The S&P 500 vs. Russell 2000 Saga: Why the Former Holds the Winning Hand

The prevailing trend towards a “winner-take-all” economy is tilting the scales in favor of large-cap stocks over small-caps and midcaps, despite the Russell 2000 index showing a 17% gain in 2023. Surprisingly, small-cap and midcap stocks appear even more undervalued today compared to a year ago.

However, appearances can be misleading for two significant reasons. Firstly, the iShares P/E calculation only considers profitable companies, understating the true P/E ratio. Factoring in unprofitable companies, the Russell 2000’s P/E, as per Birinyi Associates, stands at 27.1—more than double the reported 11.8 by iShares.

Secondly, despite a robust economy in 2023, the average company in the Russell 2000 reported lower earnings than the previous year, with almost 800 companies experiencing losses over the past 12 months.

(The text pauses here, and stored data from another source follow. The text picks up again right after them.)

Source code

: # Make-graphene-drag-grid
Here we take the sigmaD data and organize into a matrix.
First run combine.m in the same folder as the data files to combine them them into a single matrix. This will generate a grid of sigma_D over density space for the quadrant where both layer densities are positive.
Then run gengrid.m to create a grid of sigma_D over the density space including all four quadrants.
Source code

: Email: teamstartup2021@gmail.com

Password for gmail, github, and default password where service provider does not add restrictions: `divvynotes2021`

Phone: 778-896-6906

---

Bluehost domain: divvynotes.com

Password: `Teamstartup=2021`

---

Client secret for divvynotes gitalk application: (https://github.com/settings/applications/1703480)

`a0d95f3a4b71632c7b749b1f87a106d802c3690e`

The shrinking portion of the earnings pie available to smaller companies is the second reason to question their perceived cheapness. Research by Kathleen Kahle and Rene Stulz reveals a growing concentration of income among the top 100 most-profitable U.S. publicly-traded firms, rising from 48.5% in 1975 to 84.2% in 2015.

This shift towards a “winner-take-all” economy aligns with the theory proposed by Thomas Noe and Geoffrey Parker, suggesting that network effects in the internet economy would lead to dominance by larger corporations.

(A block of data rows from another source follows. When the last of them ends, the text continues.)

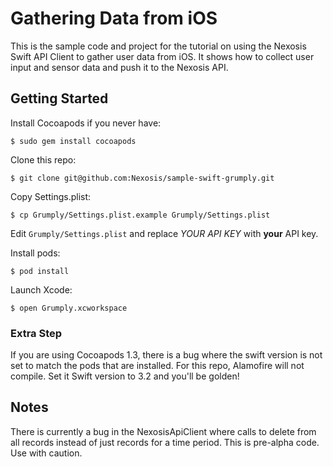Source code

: # Gathering Data from iOS

This is the sample code and project for the tutorial on using the Nexosis Swift API Client to gather user data from iOS. It shows how to
collect user input and sensor data and push it to the Nexosis API.

## Getting Started

Install Cocoapods if you never have:

`$ sudo gem install cocoapods`

Clone this repo:

`$ git clone git@github.com:Nexosis/sample-swift-grumply.git`

Copy Settings.plist:

`$ cp Grumply/Settings.plist.example Grumply/Settings.plist`

Edit `Grumply/Settings.plist` and replace _YOUR API KEY_ with __your__ API key.

Install pods:

`$ pod install`

Launch Xcode:

`$ open Grumply.xcworkspace`

### Extra Step
If you are using Cocoapods 1.3, there is a bug where the swift version is not set to match the pods that are installed. For this repo, Alamofire
will not compile. Set it Swift version to 3.2 and you'll be golden!

## Notes

There is currently a bug in the NexosisApiClient where calls to delete from all records instead of just records for a time
period. This is pre-alpha code. Use with caution.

Over the last five years, the Russell 2000 has lagged behind the S&P 500 by 5.9 annualized percentage points, indicating a consistent trend. If the economy continues its trajectory towards the extreme “winner-take-all” phenomenon, it’s likely that the Russell 2000 will persistently lag behind, despite the seemingly attractive low P/E ratios reported for smaller stocks.